West Albury is mostly residential, and features include the Albury Wodonga Private Hospital, Padman Park and Albury West Public School.

== History ==
Like the rest of Albury, the area is part of traditional Wiradjuri country, and was known as Bungambrawatha.
The first European settlement was in the late 19th century in Padman Park. The small (19 house) settlement were on mining licences for the Monument Hill quarry. Padman Park was cleared, the area on the river known as McKenzies flat was grazed and several fruit orchards were grown. The houses were eventually abandoned, the last one being bulldozed in the 1970s.
At the same time, most of modern West Albury was partially cleared. Well after many of the other suburbs had been established, the area slowly began to be residentialised from the east. By the 1990s Pemberton Park, a housing estate on the east side of West Albury, was begun.
The Private Hospital was built in 1979, at the time well away from the rest of the suburb. Albury West Public School and also been built by then, only taking around 100 students.

== Geography ==
West Albury is located on slopes between Nail Can Hill, Pemberton Hill, Monument Hill and the Murray River. The southern parts (Horseshoe Lagoon and Padman Park) are mostly wetlands and riparian bushland, and Nail Can Hill & Monument Hill are both dry bushland.

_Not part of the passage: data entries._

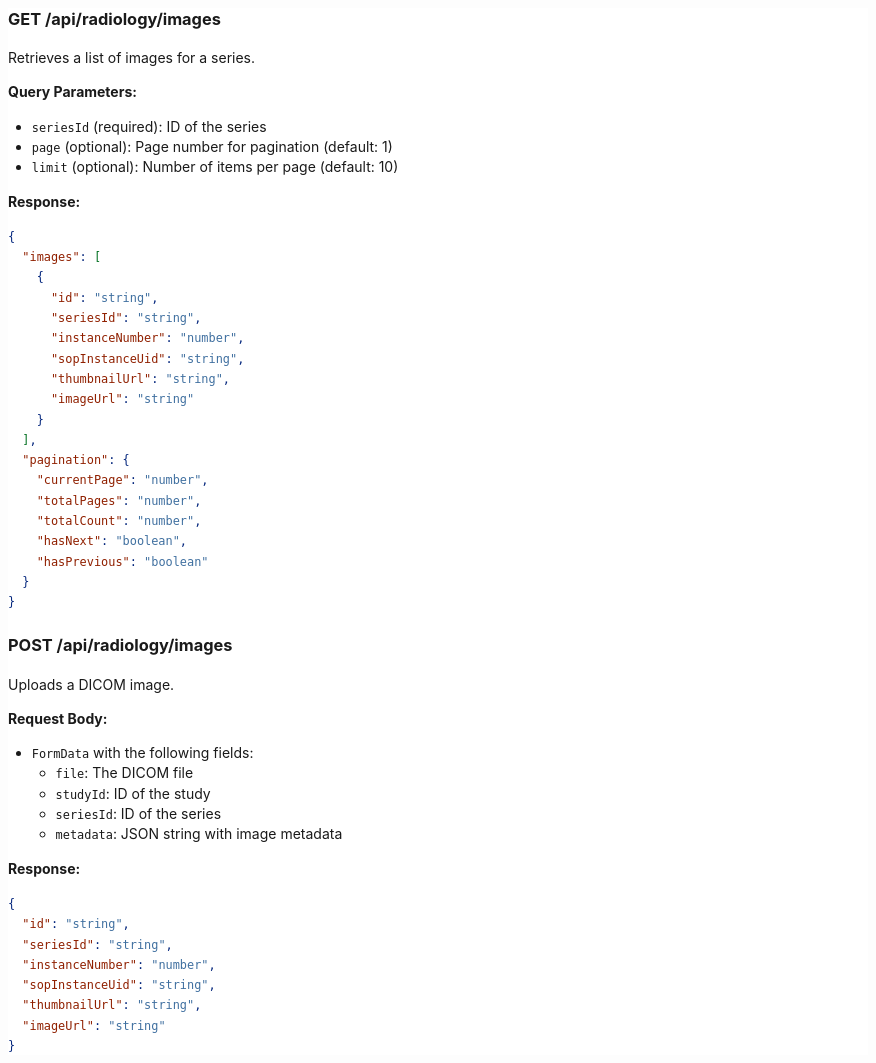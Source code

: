### GET /api/radiology/images

Retrieves a list of images for a series.

**Query Parameters:**
- `seriesId` (required): ID of the series
- `page` (optional): Page number for pagination (default: 1)
- `limit` (optional): Number of items per page (default: 10)

**Response:**
```json
{
  "images": [
    {
      "id": "string",
      "seriesId": "string",
      "instanceNumber": "number",
      "sopInstanceUid": "string",
      "thumbnailUrl": "string",
      "imageUrl": "string"
    }
  ],
  "pagination": {
    "currentPage": "number",
    "totalPages": "number",
    "totalCount": "number",
    "hasNext": "boolean",
    "hasPrevious": "boolean"
  }
}
```

### POST /api/radiology/images

Uploads a DICOM image.

**Request Body:**
- `FormData` with the following fields:
  - `file`: The DICOM file
  - `studyId`: ID of the study
  - `seriesId`: ID of the series
  - `metadata`: JSON string with image metadata

**Response:**
```json
{
  "id": "string",
  "seriesId": "string",
  "instanceNumber": "number",
  "sopInstanceUid": "string",
  "thumbnailUrl": "string",
  "imageUrl": "string"
}
```
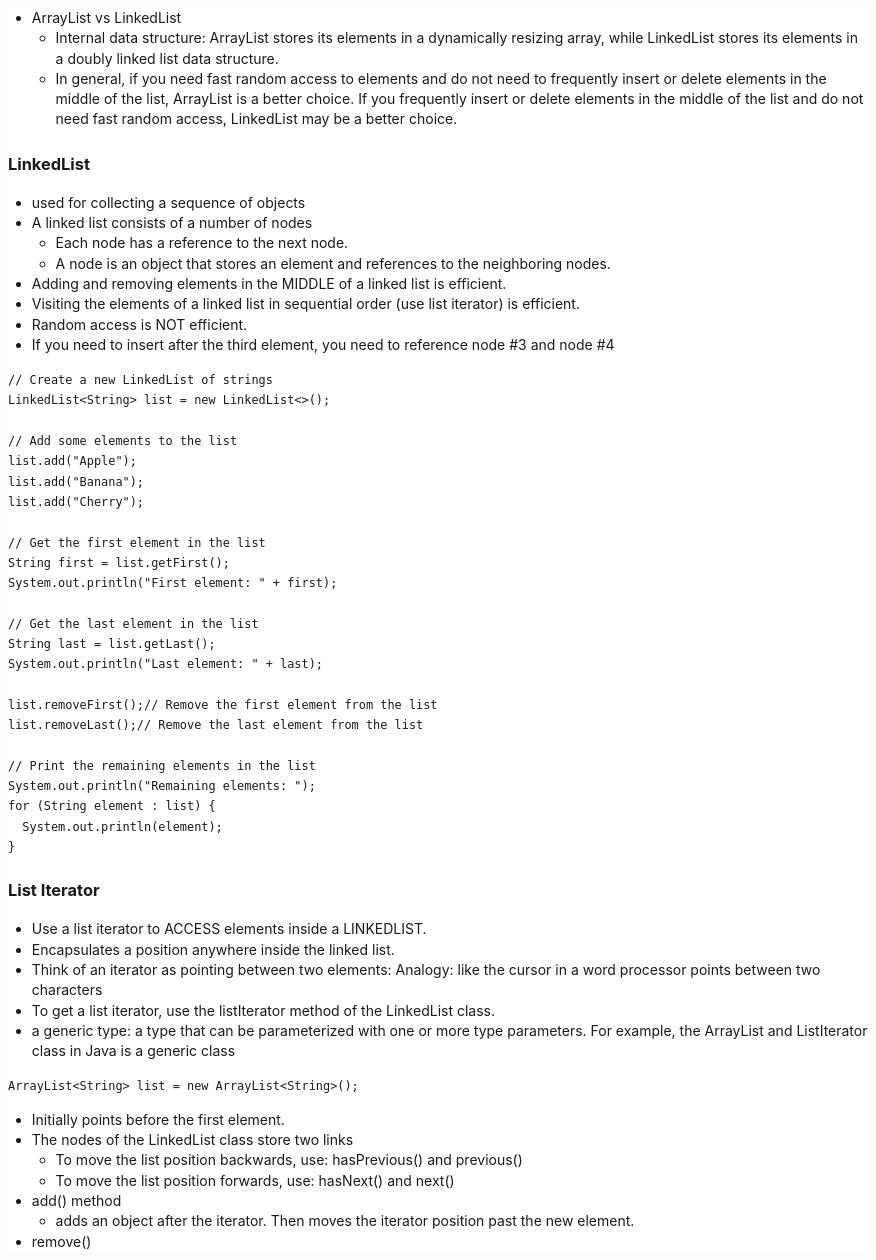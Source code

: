 - ArrayList vs LinkedList
  - Internal data structure: ArrayList stores its elements in a dynamically resizing array, while LinkedList stores its elements in a doubly linked list data structure.
  - In general, if you need fast random access to elements and do not need to frequently insert or delete elements in the middle of the list, ArrayList is a better choice. If you frequently insert or delete elements in the middle of the list and do not need fast random access, LinkedList may be a better choice.

### LinkedList
- used for collecting a sequence of objects
- A linked list consists of a number of nodes
  - Each node has a reference to the next node.
  - A node is an object that stores an element and references to the neighboring nodes. 
- Adding and removing elements in the MIDDLE of a linked list is efficient.
- Visiting the elements of a linked list in sequential order (use list iterator) is efficient.
- Random access is NOT efficient.
- If you need to insert after the third element, you need to reference node #3 and node #4

```
// Create a new LinkedList of strings
LinkedList<String> list = new LinkedList<>();

// Add some elements to the list
list.add("Apple");
list.add("Banana");
list.add("Cherry");

// Get the first element in the list
String first = list.getFirst();
System.out.println("First element: " + first);

// Get the last element in the list
String last = list.getLast();
System.out.println("Last element: " + last);

list.removeFirst();// Remove the first element from the list
list.removeLast();// Remove the last element from the list

// Print the remaining elements in the list
System.out.println("Remaining elements: ");
for (String element : list) {
  System.out.println(element);
}
```

### List Iterator
- Use a list iterator to ACCESS elements inside a LINKEDLIST.
- Encapsulates a position anywhere inside the linked list.
- Think of an iterator as pointing between two elements: Analogy: like the cursor in a word processor points between two characters
- To get a list iterator, use the listIterator method of the
LinkedList class.
- a generic type: a type that can be parameterized with one or more type parameters. For example, the ArrayList and ListIterator class in Java is a generic class
```
ArrayList<String> list = new ArrayList<String>();
```
- Initially points before the first element.
- The nodes of the LinkedList class store two links
  - To move the list position backwards, use: hasPrevious() and previous()
  - To move the list position forwards, use: hasNext() and next()
- add() method 
  - adds an object after the iterator. Then moves the iterator position past the new element.
- remove()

Many bike trails have been built through Padman Park, Monument Hill, and Nail Can Hill (as part of the annual Nail Can Hill Run).
Native plant life includes the river red gum and red box eucalypts, which dominate. Blackberry is a major problem in Horseshoe Lagoon/Padman Park, as are introduced grasses and other weeds.
Nail Can Hill is home to a rare orchid species called the Crimson Spider Orchid, and is the only place in New South Wales where it can be found.
On Monument Hill is the War Memorial, Albury's most visible landmark.
The War Memorial was built at the end of Dean Street on Monument Hill on Anzac Day, 1925, and remains the most visible landmark in the city. It was designed by architect Louis Harrison.
Monument Hill remains a nature reserve, linking to Nail Can Hill via the Roper Street Wildlife Corridor.

== Residents ==
At the 2016 Census, the population of West Albury was 3,851, a significant drop from 2006 when the population was 4115. The most common religion was no religion, followed by Catholic, and the average weekly household income was $1,138, below the Australian average of $1,438. The median age was 47 above the national average of 38.